# AWS Lambda Managed Instances (LMI)

## What This Is

Lambda Managed Instances runs Lambda functions on EC2 instances in your account while AWS manages the infrastructure (lifecycle, patching, scaling, routing). The key difference from standard Lambda: multiple invocations share the same execution environment concurrently. This makes LMI cost-effective for steady-state, I/O-bound workloads where standard Lambda charges you for idle CPU wait time.

## Key Concepts

- **Capacity Provider**: Infrastructure blueprint that defines VPC config, instance requirements, and scaling behavior. Functions attach to a capacity provider. Multiple functions can share one.
- **Multi-concurrency**: One execution environment handles multiple invocations simultaneously. Python: 16/vCPU, Node.js: 64/vCPU, Java/.NET: 32/vCPU.
- **Memory-to-vCPU ratio**: 2:1 (compute-optimized), 4:1 (general purpose), 8:1 (memory-optimized). Minimum 2GB memory.
- **Published versions required**: LMI pre-provisions capacity on version publish. No cold starts for published versions. `$LATEST` is `ActiveNonInvocable`.
- **EC2 pricing + 15% management fee**: Supports Savings Plans and Reserved Instances on the EC2 portion. No per-millisecond duration charge.
- **Minimum instances across AZs**: Lambda launches instances across the availability zones defined in your capacity provider's VPC configuration for resiliency. No scale-to-zero.
- **Migration path**: You can deploy the same function code to both standard Lambda and LMI simultaneously (provided it's thread-safe). There's no built-in toggle to switch a single function between execution modes, so run both side by side during testing and cut traffic over when confident.

## Setup with SAM

### Capacity Provider

```yaml
WebhookCapacityProvider:
  Type: AWS::Serverless::CapacityProvider
  Properties:
    CapacityProviderName: !Sub ${AWS::StackName}-cp
    VpcConfig:
      SubnetIds:
        - !Ref Subnet1
        - !Ref Subnet2
        - !Ref Subnet3
      SecurityGroupIds:
        - !Ref SecurityGroupId
    ScalingConfig:
      MaxVCpuCount: 30
```

SAM auto-generates the operator role with `AWSLambdaManagedEC2ResourceOperator` policy if `OperatorRole` is omitted.

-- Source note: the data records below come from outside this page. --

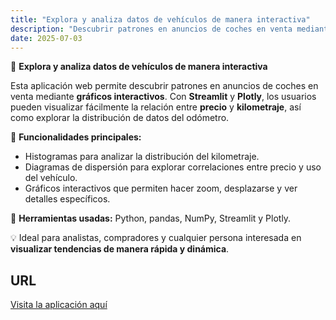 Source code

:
 ```yaml
---
title: "Explora y analiza datos de vehículos de manera interactiva"
description: "Descubrir patrones en anuncios de coches en venta mediante **gráficos interactivos**"
date: 2025-07-03
---
```

🚗 **Explora y analiza datos de vehículos de manera interactiva**

Esta aplicación web permite descubrir patrones en anuncios de coches en venta mediante **gráficos interactivos**. Con **Streamlit** y **Plotly**, los usuarios pueden visualizar fácilmente la relación entre **precio** y **kilometraje**, así como explorar la distribución de datos del odómetro.

🔹 **Funcionalidades principales:**

* Histogramas para analizar la distribución del kilometraje.
* Diagramas de dispersión para explorar correlaciones entre precio y uso del vehículo.
* Gráficos interactivos que permiten hacer zoom, desplazarse y ver detalles específicos.

🔧 **Herramientas usadas:** Python, pandas, NumPy, Streamlit y Plotly.

💡 Ideal para analistas, compradores y cualquier persona interesada en **visualizar tendencias de manera rápida y dinámica**.

## URL

[Visita la aplicación aquí](https://proyecto6-carlos-ortiz.onrender.com/)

### Function with CapacityProviderConfig

```yaml
WebhookProcessorFunction:
  Type: AWS::Serverless::Function
  Properties:
    Handler: app.lambda_handler
    CodeUri: infrastructure/lambda/webhook-processor/
    MemorySize: 4096
    Timeout: 30
    CapacityProviderConfig:
      Arn: !GetAtt WebhookCapacityProvider.Arn
      ExecutionEnvironmentMemoryGiBPerVCpu: 2.0
      PerExecutionEnvironmentMaxConcurrency: 16
    AutoPublishAlias: live
    Environment:
      Variables:
        TABLE_NAME: !Ref WebhookEventsTable
    Policies:
      - DynamoDBCrudPolicy:
          TableName: !Ref WebhookEventsTable
    Events:
      PostWebhook:
        Type: Api
        Properties:
          Path: /webhooks
          Method: POST
```

`AutoPublishAlias` is required. LMI needs a published version to provision capacity.

### VPC Networking

LMI instances run in your VPC. They need outbound access for CloudWatch Logs, X-Ray, DynamoDB, and any external calls. Options:
- Public subnet with internet gateway (simplest, fine for dev)
- VPC endpoints (most secure, higher cost)
- Private subnet with NAT gateway (standard enterprise pattern)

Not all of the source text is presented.